Docket No. 21871.
Decided March 8, 1976.
Appeal from Recorder's Court of Detroit, Thomas L. Poindexter, J. Submitted February 10, 1976, at Detroit. (Docket No. 21871.) Decided March 8, 1976.
Thomas E. Lyles was convicted of manslaughter. Defendant appeals. Reversed.
Frank J. Kelley, Attorney General, Robert A. Derengoski, Solicitor General, William L. Cahalan, Prosecuting Attorney, Patricia J. Boyle, Principal Attorney, Research, Training and Appeals, and Barry J. Siegel, Assistant Prosecuting Attorney, for the people.
Francis Zebot, Assistant State Appellate Defender, for defendant.
Defendant was charged with murder in the first degree. MCLA 750.316; MSA 28.548. He was found guilty by a jury of manslaughter. MCLA 750.321; MSA 28.553.
He appeals and we reverse.
Defendant claims the trial court erred by submitting the charge of murder in the first degree to the jury. He claims that there was insufficient evidence presented to support premeditation and deliberation and the trial court should have dismissed the count for murder in the first degree.
We have carefully read the transcript in this case and in our opinion the proofs submitted by the people do not establish murder in the first degree and it was error for the trial judge to instruct the jury to consider the charge of first-degree murder. People v Vail, 393 Mich. 460; 227 N.W.2d 535 (1975).
Even though the defendant did not object to the charge we are not foreclosed from appellate review, as the trial court may not give an erroneous charge. People v Liggett, 378 Mich. 706; 148 N.W.2d 784 (1967).
Also, the trial judge charged the jury, "I charge you further, ladies and gentlemen of the jury, when a firearm is used in the commission of an offense, and there is a killing, there is a presumption of malice by the very use of a firearm".

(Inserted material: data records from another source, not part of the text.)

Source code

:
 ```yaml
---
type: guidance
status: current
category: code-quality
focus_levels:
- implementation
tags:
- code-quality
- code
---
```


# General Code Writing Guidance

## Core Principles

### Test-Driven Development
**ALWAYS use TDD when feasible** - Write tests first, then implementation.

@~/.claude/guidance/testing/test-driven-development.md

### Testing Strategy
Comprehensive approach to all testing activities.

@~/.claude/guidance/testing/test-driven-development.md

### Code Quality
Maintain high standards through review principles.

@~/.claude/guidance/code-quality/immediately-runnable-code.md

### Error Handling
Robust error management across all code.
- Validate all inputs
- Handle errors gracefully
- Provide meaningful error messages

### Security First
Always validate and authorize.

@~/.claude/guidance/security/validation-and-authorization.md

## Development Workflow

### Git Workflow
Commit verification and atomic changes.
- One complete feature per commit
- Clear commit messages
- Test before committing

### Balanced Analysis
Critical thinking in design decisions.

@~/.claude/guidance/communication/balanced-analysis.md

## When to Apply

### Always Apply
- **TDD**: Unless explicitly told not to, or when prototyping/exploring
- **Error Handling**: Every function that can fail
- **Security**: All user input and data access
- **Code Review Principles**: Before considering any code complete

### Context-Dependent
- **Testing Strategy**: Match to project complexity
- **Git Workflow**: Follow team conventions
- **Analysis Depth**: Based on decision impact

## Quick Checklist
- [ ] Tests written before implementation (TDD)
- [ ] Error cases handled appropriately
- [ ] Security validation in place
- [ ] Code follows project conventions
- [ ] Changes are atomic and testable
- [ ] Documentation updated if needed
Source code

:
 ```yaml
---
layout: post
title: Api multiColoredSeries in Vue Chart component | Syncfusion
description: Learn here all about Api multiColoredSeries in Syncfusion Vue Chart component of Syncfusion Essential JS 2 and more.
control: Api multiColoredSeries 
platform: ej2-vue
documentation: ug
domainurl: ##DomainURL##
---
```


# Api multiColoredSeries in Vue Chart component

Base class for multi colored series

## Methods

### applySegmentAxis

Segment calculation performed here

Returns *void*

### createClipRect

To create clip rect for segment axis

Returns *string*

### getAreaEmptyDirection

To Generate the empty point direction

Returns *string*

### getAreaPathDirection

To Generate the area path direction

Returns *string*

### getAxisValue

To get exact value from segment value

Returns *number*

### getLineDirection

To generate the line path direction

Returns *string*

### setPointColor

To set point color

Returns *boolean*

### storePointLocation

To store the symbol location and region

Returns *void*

While there is authority for the proposition that malice may be presumed from the use of a deadly weapon, People v Martin, 392 Mich. 553; 221 N.W.2d 336 (1974), clearly indicates that such an instruction is error. On page 561 the Court stated:
"The law does not imply malice where a deadly weapon is used. Michigan has long ago considered malice a permissible inference to be drawn by the jury rather than a presumption of law."
Reversed and remanded for a new trial.